2. Description of the Prior Art
It is now recognized that future energy needs will have to be satisfied at least in part by synthetic fuels production and from the upgrading of heavy petroleum feedstocks. The production of synthetic olefinic and/or aromatic high quality gasoline hydrocarbons from the catalytic conversion of various oxygenated organic compounds is well established. For example, U.S. Pat. No. 3,894,106 discloses a process for converting olefinic ethers to olefins and/or aromatics containing a greater number of carbon atoms by contacting the ether with a crystalline aluminosilicate zeolite having a silica to alumina ratio of at least about 12 and a constraint index of about 1 to 12 at elevated temperatures. The preferred catalysts are those of the ZSM-5 family. Similarly, U.S. Pat. No. 3,894,107 discloses the conversion of lower olefinic organic hetero compounds to olefinic and/or aromatic hydrocarbon compounds in the presence of ZSM-5 type of synthetic aluminosilicate molecular sieves.
U.S. Pat. No. 3,899,544 discloses the zeolite catalytic conversion of alcohols and/or ethers to gasoline boiling range hydrocarbons in which the zeolite catalyst contains about 30 to 85 percent of the total cation sites satisfied by a Lewis or Bronsted base such as elements of Group IA or VA of the Periodic Table. Particular exemplary cations disclosed include those which contain sodium, potassium, nitrogen and phosphorus, alone or in appropriate cationic complex form.
U.S. Pat. No. 3,928,483 discloses the production of gasoline boiling-range hydrocarbons from an alcohol or ether starting material.
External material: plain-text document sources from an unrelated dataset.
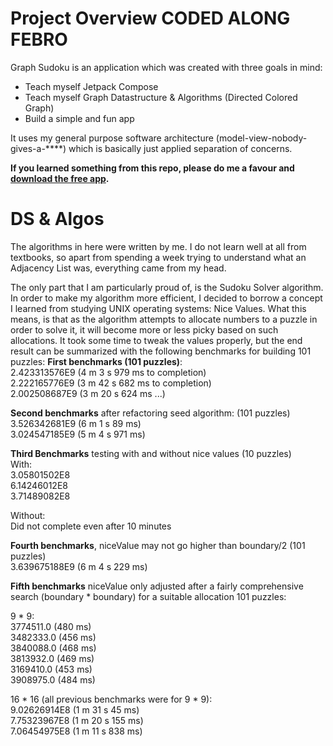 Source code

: # Project Overview CODED ALONG FEBRO

Graph Sudoku is an application which was created with three goals in mind:
- Teach myself Jetpack Compose
- Teach myself Graph Datastructure & Algorithms (Directed Colored Graph)
- Build a simple and fun app

It uses my general purpose software architecture (model-view-nobody-gives-a-****) which is basically just applied separation of concerns.

**If you learned something from this repo, please do me a favour and [download the free app](https://play.google.com/store/apps/details?id=com.bracketcove.graphsudoku).**

# DS & Algos

The algorithms in here were written by me. I do not learn well at all from textbooks, so apart from spending a week trying to understand what an Adjacency List was, everything came from my head.

The only part that I am particularly proud of, is the Sudoku Solver algorithm. In order to make my algorithm more efficient, I decided to borrow a concept I learned from studying UNIX operating systems: Nice Values. What this means, is that as the algorithm attempts to allocate numbers to a puzzle in order to solve it, it will become more or less picky based on such allocations.  It took some time to tweak the values properly, but the end result can be summarized with the following benchmarks for building 101 puzzles:
**First benchmarks (101 puzzles)**:  
2.423313576E9 (4 m 3 s 979 ms to completion)  
2.222165776E9 (3 m 42 s 682 ms to completion)  
2.002508687E9 (3 m 20 s 624 ms ...)

**Second benchmarks** after refactoring seed algorithm:  (101 puzzles)  
3.526342681E9 (6 m 1 s 89 ms)  
3.024547185E9 (5 m 4 s 971 ms)

**Third Benchmarks** testing with and without nice values (10 puzzles)  
With:  
3.05801502E8  
6.14246012E8  
3.71489082E8

Without:  
Did not complete even after 10 minutes

**Fourth benchmarks**, niceValue may not go higher than boundary/2 (101 puzzles)  
3.639675188E9 (6 m 4 s 229 ms)

**Fifth benchmarks** niceValue only adjusted after a fairly comprehensive search (boundary *
boundary) for a suitable allocation 101 puzzles:

9 * 9:  
3774511.0 (480 ms)  
3482333.0 (456 ms)  
3840088.0 (468 ms)  
3813932.0 (469 ms)  
3169410.0 (453 ms)  
3908975.0 (484 ms)

16 * 16 (all previous benchmarks were for 9 * 9):  
9.02626914E8 (1 m 31 s 45 ms)  
7.75323967E8 (1 m 20 s 155 ms)  
7.06454975E8 (1 m 11 s 838 ms)

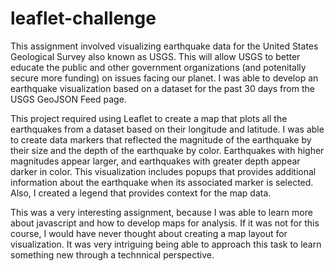 # leaflet-challenge

This assignment involved visualizing earthquake data for the United States Geological Survey also known as USGS. This will allow USGS to better educate the public and other government organizations (and potenitally secure more funding) on issues facing our planet. I was able to develop an earthquake visualization based on a dataset for the past 30 days from the USGS GeoJSON Feed page. 

This project required using Leaflet to create a map that plots all the earthquakes from a dataset based on their longitude and latitude. I was able to create data markers that reflected the magnitude of the earthquake by their size and the depth of the earthquake by color. Earthquakes with higher magnitudes appear larger, and earthquakes with greater depth appear darker in color. This visualization includes popups that provides additional information about the earthquake when its associated marker is selected. Also, I created a legend that provides context for the map data.

This was a very interesting assignment, because I was able to learn more about javascript and how to develop maps for analysis. If it was not for this course, I would have never thought about creating a map layout for visualization. It was very intriguing being able to approach this task to learn something new through a technnical perspective.



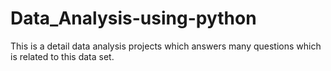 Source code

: # Data_Analysis-using-python
This is a detail data analysis projects which answers many questions which is related to this data set.
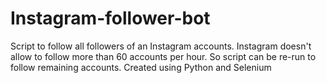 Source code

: # Instagram-follower-bot

Script to follow all followers of an Instagram accounts.
Instagram doesn't allow to follow more than 60 accounts per hour.
So script can be re-run to follow remaining accounts.
Created using Python and Selenium
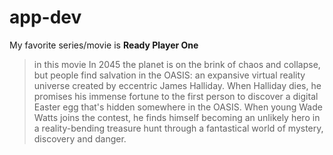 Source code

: # app-dev
My favorite series/movie is **Ready Player One**
>in this movie In 2045 the planet is on the brink of chaos and collapse, but people find salvation in the OASIS: an expansive virtual reality universe created by eccentric James Halliday. When Halliday dies, he promises his immense fortune to the first person to discover a digital Easter egg that's hidden somewhere in the OASIS. When young Wade Watts joins the contest, he finds himself becoming an unlikely hero in a reality-bending treasure hunt through a fantastical world of mystery, discovery and danger.
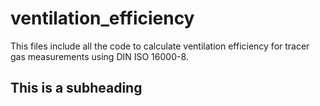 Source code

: # ventilation_efficiency
This files include all the code to calculate ventilation efficiency for tracer gas measurements using DIN ISO 16000-8. 
## This is a subheading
In accordance with the patent, C.sub.1 to C.sub.3 alcohols are converted to highly aromatic gasoline boiling-range hydrocarbons by first contacting an alcohol reactant with a condensation catalyst to produce water, heat and a predominately olefinic or organic intermediate product, and in a second stage contacting the intermediate product with a crystalline aluminosilicate zeolite having a silica to alumina ratio of at least 12 and a constraint index of 1 to 12 to convert the intermediate product to a final gasoline product which may contain some water.
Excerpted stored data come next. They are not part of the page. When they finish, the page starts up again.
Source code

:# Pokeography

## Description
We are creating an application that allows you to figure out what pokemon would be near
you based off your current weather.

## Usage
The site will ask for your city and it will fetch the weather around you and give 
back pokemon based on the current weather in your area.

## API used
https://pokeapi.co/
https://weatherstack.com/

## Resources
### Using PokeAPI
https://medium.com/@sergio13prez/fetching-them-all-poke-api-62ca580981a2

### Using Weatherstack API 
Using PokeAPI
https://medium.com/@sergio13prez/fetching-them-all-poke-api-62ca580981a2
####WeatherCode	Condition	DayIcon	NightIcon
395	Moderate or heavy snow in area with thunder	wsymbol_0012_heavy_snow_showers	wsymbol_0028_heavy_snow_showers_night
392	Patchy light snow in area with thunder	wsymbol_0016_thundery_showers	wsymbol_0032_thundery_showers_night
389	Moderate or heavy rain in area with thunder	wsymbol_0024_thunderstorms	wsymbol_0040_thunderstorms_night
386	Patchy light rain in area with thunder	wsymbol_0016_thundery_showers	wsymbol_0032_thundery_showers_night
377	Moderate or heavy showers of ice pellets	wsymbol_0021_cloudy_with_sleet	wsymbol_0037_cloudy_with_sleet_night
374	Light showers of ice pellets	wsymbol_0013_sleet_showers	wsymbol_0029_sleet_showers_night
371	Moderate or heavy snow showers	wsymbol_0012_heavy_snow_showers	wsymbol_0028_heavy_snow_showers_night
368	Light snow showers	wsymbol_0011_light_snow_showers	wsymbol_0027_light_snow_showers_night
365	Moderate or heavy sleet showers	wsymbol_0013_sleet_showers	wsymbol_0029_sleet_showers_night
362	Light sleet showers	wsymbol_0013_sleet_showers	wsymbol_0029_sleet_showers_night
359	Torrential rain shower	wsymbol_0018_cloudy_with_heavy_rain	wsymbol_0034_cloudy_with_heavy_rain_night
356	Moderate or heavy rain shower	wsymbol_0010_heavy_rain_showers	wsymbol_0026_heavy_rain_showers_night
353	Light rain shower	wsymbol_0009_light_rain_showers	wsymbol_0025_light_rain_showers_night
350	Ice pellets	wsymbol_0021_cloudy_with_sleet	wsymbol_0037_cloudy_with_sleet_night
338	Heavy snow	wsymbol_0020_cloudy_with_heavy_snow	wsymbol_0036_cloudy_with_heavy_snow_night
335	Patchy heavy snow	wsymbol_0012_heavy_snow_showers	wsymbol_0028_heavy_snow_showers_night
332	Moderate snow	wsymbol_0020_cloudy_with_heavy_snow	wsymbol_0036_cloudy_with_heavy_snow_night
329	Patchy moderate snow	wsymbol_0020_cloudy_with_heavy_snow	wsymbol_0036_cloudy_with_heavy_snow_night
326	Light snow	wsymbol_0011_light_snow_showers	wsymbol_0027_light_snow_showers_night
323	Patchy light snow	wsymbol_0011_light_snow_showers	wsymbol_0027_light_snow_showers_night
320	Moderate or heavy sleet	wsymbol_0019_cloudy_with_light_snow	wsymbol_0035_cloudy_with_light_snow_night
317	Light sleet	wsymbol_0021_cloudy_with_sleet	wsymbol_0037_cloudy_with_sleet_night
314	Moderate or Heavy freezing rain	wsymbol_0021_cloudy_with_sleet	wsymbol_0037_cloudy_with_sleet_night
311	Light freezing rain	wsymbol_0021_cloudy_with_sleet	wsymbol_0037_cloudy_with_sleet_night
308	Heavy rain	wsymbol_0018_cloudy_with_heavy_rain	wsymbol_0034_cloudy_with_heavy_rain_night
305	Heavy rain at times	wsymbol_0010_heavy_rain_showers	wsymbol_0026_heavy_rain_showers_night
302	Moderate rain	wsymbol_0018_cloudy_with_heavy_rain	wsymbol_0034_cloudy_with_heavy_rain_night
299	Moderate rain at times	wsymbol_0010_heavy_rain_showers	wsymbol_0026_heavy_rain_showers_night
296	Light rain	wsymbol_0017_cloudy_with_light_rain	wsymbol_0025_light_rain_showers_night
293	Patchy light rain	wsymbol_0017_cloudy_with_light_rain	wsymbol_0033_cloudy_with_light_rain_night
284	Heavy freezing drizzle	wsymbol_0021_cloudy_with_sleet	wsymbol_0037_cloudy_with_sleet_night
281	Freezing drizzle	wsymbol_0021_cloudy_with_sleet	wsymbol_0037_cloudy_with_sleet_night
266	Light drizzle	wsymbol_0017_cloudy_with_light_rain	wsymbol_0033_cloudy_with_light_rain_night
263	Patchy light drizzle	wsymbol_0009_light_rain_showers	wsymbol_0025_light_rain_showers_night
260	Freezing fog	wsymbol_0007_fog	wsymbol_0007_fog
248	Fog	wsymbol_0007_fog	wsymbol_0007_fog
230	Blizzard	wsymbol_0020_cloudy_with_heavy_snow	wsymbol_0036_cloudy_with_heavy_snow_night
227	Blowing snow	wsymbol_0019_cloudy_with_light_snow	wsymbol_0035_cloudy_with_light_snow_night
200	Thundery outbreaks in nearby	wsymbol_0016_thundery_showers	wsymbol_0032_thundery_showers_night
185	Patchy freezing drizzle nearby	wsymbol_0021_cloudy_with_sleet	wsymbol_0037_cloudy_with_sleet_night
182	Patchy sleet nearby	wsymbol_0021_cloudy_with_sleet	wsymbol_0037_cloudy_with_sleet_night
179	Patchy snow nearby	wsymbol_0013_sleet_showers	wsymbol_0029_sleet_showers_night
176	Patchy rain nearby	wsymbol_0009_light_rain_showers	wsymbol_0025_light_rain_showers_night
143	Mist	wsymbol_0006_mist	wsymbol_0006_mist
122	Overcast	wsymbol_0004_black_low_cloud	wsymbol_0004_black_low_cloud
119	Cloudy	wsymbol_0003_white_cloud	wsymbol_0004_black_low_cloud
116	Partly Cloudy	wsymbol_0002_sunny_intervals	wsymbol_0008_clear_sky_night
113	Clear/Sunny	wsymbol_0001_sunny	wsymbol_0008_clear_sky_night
The above patents are but a few of the patents relating to the conversion of lower organic compounds containing heteroatoms, such as oxygen, sulfur and/or halogen, over a special class of crystalline zeolite catalysts at elevated temperatures to form hydrocarbons in the gasoline boiling range. The conversion is typically carried out at a temperature in the range of about 500.degree. to 1200.degree. F., preferably at a temperature in the range of about 600.degree. to 850.degree. F. and at space velocities in the range of about 0.5 to 50 LHSV. The product obtained comprises water, light hydrocarbon gases (C.sub.4.sup.-) and a normally liquid hydrocarbon fraction (C.sub.5.sup.+) which contains a substantial amount, usually at least about half, of C.sub.6 to C.sub.10 monocyclic aromatic hydrocarbons.
It has recently been discovered that low acidity zeolites, especially alkali metal ZSM-5, can catalytically upgrade heavy oils such as the residual fractions of crudes higher-boiling than 600.degree. F. to produce gasoline and distillate boiling-range hydrocarbons. U.S. Pat. No. 4,263,129 discloses converting high boiling hydrocarbon stocks to liquid products of lower boiling range over low acidity ZSM-5 type catalysts, such as NaZSM-5 at pressures ranging from at least 200 psig and temperatures ranging from 650.degree. to 850.degree. F.
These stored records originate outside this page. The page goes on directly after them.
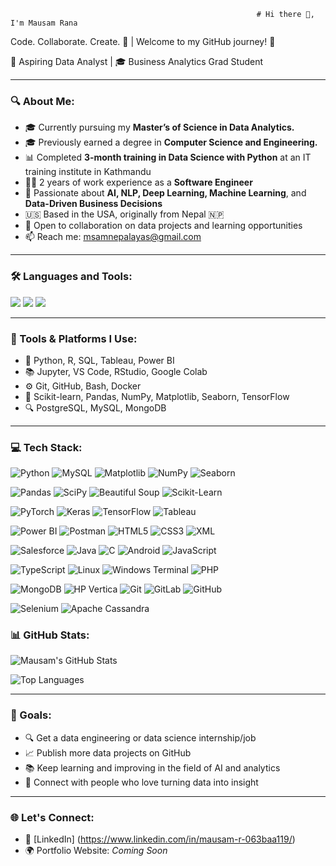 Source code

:                                                            # Hi there 👋, I'm Mausam Rana
Code. Collaborate. Create. 🚀 | Welcome to my GitHub journey! 🌟

🚀 Aspiring Data Analyst | 🎓 Business Analytics Grad Student   

---

### 🔍 About Me:

- 🎓 Currently pursuing my **Master’s of Science in Data Analytics.**
- 🎓 Previously earned a degree in **Computer Science and Engineering.**
- 📊 Completed **3-month training in Data Science with Python** at an IT training institute in Kathmandu
- 👨‍💻 2 years of work experience as a **Software Engineer**
- 🧠 Passionate about **AI, NLP, Deep Learning, Machine Learning**, and **Data-Driven Business Decisions**
- 🇺🇸 Based in the USA, originally from Nepal 🇳🇵
- 🤝 Open to collaboration on data projects and learning opportunities
- 📫 Reach me: msamnepalayas@gmail.com

---

### 🛠️ Languages and Tools:

<img src="https://skillicons.dev/icons?i=python,r,java,javascript,html,css,react,nodejs,mysql,postgresql,mongodb,git,github,docker,tensorflow,vscode,linux&perline=9" />

<img src="https://img.shields.io/badge/Power%20BI-F2C811?style=for-the-badge&logo=powerbi&logoColor=black"/>
<img src="https://img.shields.io/badge/Tableau-E97627?style=for-the-badge&logo=tableau&logoColor=white"/>

---

### 💼 Tools & Platforms I Use:

- 🧪 Python, R, SQL, Tableau, Power BI  
- 📚 Jupyter, VS Code, RStudio, Google Colab  
- ⚙️ Git, GitHub, Bash, Docker  
- 🧠 Scikit-learn, Pandas, NumPy, Matplotlib, Seaborn, TensorFlow  
- 🔍 PostgreSQL, MySQL, MongoDB

---

### 💻 Tech Stack:

![Python](https://img.shields.io/badge/-Python-3670A0?style=for-the-badge&logo=python&logoColor=ffdd54)
![MySQL](https://img.shields.io/badge/-MySQL-4479A1?style=for-the-badge&logo=mysql&logoColor=white)
![Matplotlib](https://img.shields.io/badge/-Matplotlib-11557c?style=for-the-badge&logo=matplotlib&logoColor=white)
![NumPy](https://img.shields.io/badge/-NumPy-013243?style=for-the-badge&logo=numpy&logoColor=white)
![Seaborn](https://img.shields.io/badge/-Seaborn-F56400?style=for-the-badge&logo=seaborn&logoColor=white)

![Pandas](https://img.shields.io/badge/-Pandas-150458?style=for-the-badge&logo=pandas&logoColor=white)
![SciPy](https://img.shields.io/badge/-SciPy-8CAAE6?style=for-the-badge&logo=scipy&logoColor=white)
![Beautiful Soup](https://img.shields.io/badge/-Beautiful--Soup-FF6F61?style=for-the-badge&logo=beautifulsoup&logoColor=white)
![Scikit-Learn](https://img.shields.io/badge/-Scikit--Learn-F7931E?style=for-the-badge&logo=scikitlearn&logoColor=white)

![PyTorch](https://img.shields.io/badge/-PyTorch-EE4C2C?style=for-the-badge&logo=pytorch&logoColor=white)
![Keras](https://img.shields.io/badge/-Keras-D00000?style=for-the-badge&logo=keras&logoColor=white)
![TensorFlow](https://img.shields.io/badge/-TensorFlow-FF6F00?style=for-the-badge&logo=tensorflow&logoColor=white)
![Tableau](https://img.shields.io/badge/-Tableau-E97627?style=for-the-badge&logo=tableau&logoColor=white)

![Power BI](https://img.shields.io/badge/-Power%20BI-F2C811?style=for-the-badge&logo=powerbi&logoColor=black)
![Postman](https://img.shields.io/badge/-Postman-FF6C37?style=for-the-badge&logo=postman&logoColor=white)
![HTML5](https://img.shields.io/badge/-HTML5-E34F26?style=for-the-badge&logo=html5&logoColor=white)
![CSS3](https://img.shields.io/badge/-CSS3-1572B6?style=for-the-badge&logo=css3&logoColor=white)
![XML](https://img.shields.io/badge/-XML-0060AC?style=for-the-badge&logo=xml&logoColor=white)

![Salesforce](https://img.shields.io/badge/-Salesforce-00A1E0?style=for-the-badge&logo=salesforce&logoColor=white)
![Java](https://img.shields.io/badge/-Java-007396?style=for-the-badge&logo=java&logoColor=white)
![C](https://img.shields.io/badge/-C-A8B9CC?style=for-the-badge&logo=c&logoColor=white)
![Android](https://img.shields.io/badge/-Android-3DDC84?style=for-the-badge&logo=android&logoColor=white)
![JavaScript](https://img.shields.io/badge/-JavaScript-F7DF1E?style=for-the-badge&logo=javascript&logoColor=black)

![TypeScript](https://img.shields.io/badge/-TypeScript-3178C6?style=for-the-badge&logo=typescript&logoColor=white)
![Linux](https://img.shields.io/badge/-Linux-FCC624?style=for-the-badge&logo=linux&logoColor=black)
![Windows Terminal](https://img.shields.io/badge/-Windows_Terminal-0078D6?style=for-the-badge&logo=windows&logoColor=white)
![PHP](https://img.shields.io/badge/-PHP-777BB4?style=for-the-badge&logo=php&logoColor=white)

![MongoDB](https://img.shields.io/badge/-MongoDB-47A248?style=for-the-badge&logo=mongodb&logoColor=white)
![HP Vertica](https://img.shields.io/badge/-HP_Vertica-004182?style=for-the-badge&logo=vertica&logoColor=white)
![Git](https://img.shields.io/badge/-Git-F05032?style=for-the-badge&logo=git&logoColor=white)
![GitLab](https://img.shields.io/badge/-GitLab-FCA121?style=for-the-badge&logo=gitlab&logoColor=white)
![GitHub](https://img.shields.io/badge/-GitHub-181717?style=for-the-badge&logo=github&logoColor=white)

![Selenium](https://img.shields.io/badge/-Selenium-43B02A?style=for-the-badge&logo=selenium&logoColor=white)
![Apache Cassandra](https://img.shields.io/badge/-Apache_Cassandra-1283A1?style=for-the-badge&logo=apachecassandra&logoColor=white)


### 📊 GitHub Stats:

![Mausam's GitHub Stats](https://github-readme-stats.vercel.app/api?username=mausam&show_icons=true&theme=radical)

![Top Languages](https://github-readme-stats.vercel.app/api/top-langs/?username=mausam&layout=compact&theme=radical)

---

### 🎯 Goals:

- 🔍 Get a data engineering or data science internship/job
- 📈 Publish more data projects on GitHub
- 📚 Keep learning and improving in the field of AI and analytics
- 🤝 Connect with people who love turning data into insight

---

### 🌐 Let's Connect:

- 💼 [LinkedIn] (https://www.linkedin.com/in/mausam-r-063baa119/) 
- 🌍 Portfolio Website: *Coming Soon*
Heavy oil feedstocks often contain large amounts of asphaltenes. Asphalt yields as high as 65 percent have been obtained from heavy crudes. Asphalts are undesirable in feeds to catalytic cracking processes because asphalts go largely to coke under process conditions. Deposition of coke on the cracking catalyst greatly reduces catalyst activity. Thus, it would be beneficial to separate the asphaltenes from the heavy oils before catalytic upgrading. Atmospheric distillation, acid treating, vacuum distillation, and solvent deasphalting have been used to separate asphalts from heavy oil feedstocks.
In solvent deasphalting processes, non-polar solvents (e.g., pentane, hexane or heptane) which have surface tensions less than 23 dynes/cm at 25.degree. C. have been used to precipitate asphaltenes from heavy oil feedstocks. A commercially important solvent deasphalting process uses liquid propane at 100.degree. to 210.degree. F. and 220 to 650 psig to extract a lubricating oil base stock and precipitate resins and asphalts from petroleum resid. After thermally separating the propane solvent from the deasphalted oil, the propane is condensed and recycled to the extraction tower. However, due to the large volumes of solvent required and to the high solvent recovery cost in liquid propane deasphalting, solvent deasphalting is not typically used as a processing step for upgrading heavy oils to gasoline and distillate. Thus, solvent deasphalting of heavy oils has been primarily limited to extracting lube oil base stock.